Zhang Qiling termenung. Teringat Wu Xie memberitahunya bahwa ia berada di Hangzhou hanya dalam rangka liburan selama dua bulan. Itu artinya dia akan pergi, dan mereka berpisah lagi untuk sementara.

"Dia akan pergi lagi, tapi kali ini situasinya berbeda. Kami lebih dekat dan lebih mudah untuk saling menghubungi. Akan lebih mudah bagi kami untuk bersama."

Paman Rishan tersenyum samar, ekspresinya tetap tenang, walau pun cara dia bicara seolah ingin mempermainkan perasaan keponakannya.

"Dua orang tetap bersama bukan karena ada alat komunikasi. Tetapi, niat yang ada di dalam hati."

"Lalu apa gunanya benang merah takdir?"

"Ikatan itu akan tetap terjalin meski pun kau tidak melihatnya. Yang paling penting, hatimu percaya."

Saat dia menatap sang paman,  memperhatikan apa yang dia katakan, pikirannya melayang ke masa lalu. Dia memikirkan lagi tentang jalan yang telah mempertemukan dirinya dan Wu Xie.
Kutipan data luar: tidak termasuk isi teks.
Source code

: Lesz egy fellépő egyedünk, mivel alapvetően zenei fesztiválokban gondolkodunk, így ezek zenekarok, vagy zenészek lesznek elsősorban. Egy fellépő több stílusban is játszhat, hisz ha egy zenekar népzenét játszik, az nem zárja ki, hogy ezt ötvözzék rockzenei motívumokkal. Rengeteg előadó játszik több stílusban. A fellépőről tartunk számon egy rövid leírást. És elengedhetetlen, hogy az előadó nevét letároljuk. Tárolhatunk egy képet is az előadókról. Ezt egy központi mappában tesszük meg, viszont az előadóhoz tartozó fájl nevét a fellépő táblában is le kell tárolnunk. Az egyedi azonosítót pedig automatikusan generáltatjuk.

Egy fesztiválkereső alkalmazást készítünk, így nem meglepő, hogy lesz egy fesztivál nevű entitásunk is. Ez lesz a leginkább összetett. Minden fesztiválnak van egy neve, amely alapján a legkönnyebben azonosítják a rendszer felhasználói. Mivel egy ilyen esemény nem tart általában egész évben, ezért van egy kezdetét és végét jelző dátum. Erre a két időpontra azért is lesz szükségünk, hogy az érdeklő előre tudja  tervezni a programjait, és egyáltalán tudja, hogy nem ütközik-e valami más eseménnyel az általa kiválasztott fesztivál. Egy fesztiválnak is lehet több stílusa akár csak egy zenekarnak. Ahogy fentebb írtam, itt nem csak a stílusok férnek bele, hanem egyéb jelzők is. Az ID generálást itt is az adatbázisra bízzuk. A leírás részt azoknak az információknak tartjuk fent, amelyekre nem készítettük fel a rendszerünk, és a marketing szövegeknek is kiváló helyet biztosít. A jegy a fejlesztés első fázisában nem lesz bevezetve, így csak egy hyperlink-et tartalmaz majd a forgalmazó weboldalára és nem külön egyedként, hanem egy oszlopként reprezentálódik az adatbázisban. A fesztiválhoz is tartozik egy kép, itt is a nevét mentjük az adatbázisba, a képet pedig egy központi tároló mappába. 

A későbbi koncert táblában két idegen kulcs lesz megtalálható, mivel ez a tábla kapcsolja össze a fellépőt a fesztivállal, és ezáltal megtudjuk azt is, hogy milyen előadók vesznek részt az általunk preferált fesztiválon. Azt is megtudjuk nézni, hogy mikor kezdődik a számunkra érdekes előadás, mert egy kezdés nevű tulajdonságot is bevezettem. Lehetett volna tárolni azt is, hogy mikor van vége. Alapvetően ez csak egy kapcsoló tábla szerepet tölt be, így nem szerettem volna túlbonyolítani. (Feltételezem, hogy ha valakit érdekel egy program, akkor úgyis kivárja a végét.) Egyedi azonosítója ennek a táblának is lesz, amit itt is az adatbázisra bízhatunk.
Teringat kembali saat malam itu di balkon ruangan kerjanya, di mana ia menjelaskan pada Wu Xie, atas alasan apa dia selalu bisa bertemu Wu Xie lagi dan lagi.

Apakah kau percaya benang merah takdir yang terikat di antara seseorang dengan pasangan hidupnya?

Ya -- aku percaya.

Kau percaya meski tidak bisa melihatnya?

Kenapa tidak?

Bayangan wajah tampan dan senyuman ceria itu kembali membayang di pelupuk mata. Saat itulah dia tahu dia ingin membawanya ke dalam pelukannya untuk selamanya. Dia ingin selalu menunjukkan bahwa saat dia pertama kali jatuh cinta padanya, dia tidak pernah berhenti mencintainya.